● **Instructions for the task**
Using the listing, copy each whole line that features "Joomla".

________

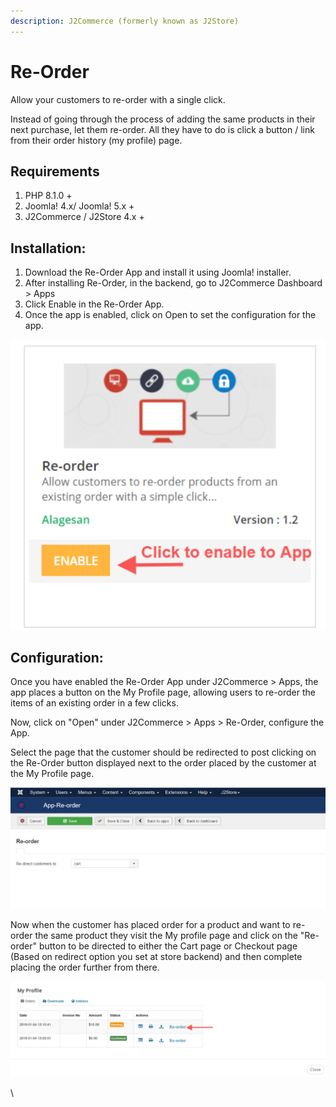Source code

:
 ```yaml
---
description: J2Commerce (formerly known as J2Store)
---
```


# Re-Order

Allow your customers to re-order with a single click.

Instead of going through the process of adding the same products in their next purchase, let them re-order. All they have to do is click a button / link from their order history (my profile) page.

## Requirements <a href="#requirements" id="requirements"></a>

1. PHP 8.1.0 +
2. Joomla! 4.x/ Joomla! 5.x +
3. J2Commerce / J2Store 4.x +

## **Installation:**

1. Download the Re-Order App and install it using Joomla! installer.
2. After installing Re-Order, in the backend, go to J2Commerce Dashboard  > Apps
3. Click Enable in the Re-Order App.
4. Once the app is enabled, click on Open to set the configuration for the app.

![Re-Order App-Enable.](../.gitbook/assets/re-order-enableapp.png)

## Configuration:

Once you have enabled the Re-Order App under J2Commerce > Apps, the app places a button on the My Profile page, allowing users to re-order the items of an existing order in a few clicks.

Now, click on "Open" under J2Commerce > Apps > Re-Order, configure the App.

Select the page that the customer should be redirected to post clicking on the Re-Order button displayed next to the order placed by the customer at the My Profile page.

![Re-Order App- Redirect Page.](../.gitbook/assets/re-order-app-redirectpage.png)

Now when the customer has placed order for a product and want to re-order the same product they visit the My profile page and click on the "Re-order" button to be directed to either the Cart page or Checkout page (Based on redirect option you set at store backend) and then complete placing the order further from there.

![Re-Order Frontend.](../.gitbook/assets/re-order-frontend.png)

\\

________

● **Result for this exercise**
2. Joomla! 4.x/ Joomla! 5.x +
1. Download the Re-Order App and install it using Joomla! installer.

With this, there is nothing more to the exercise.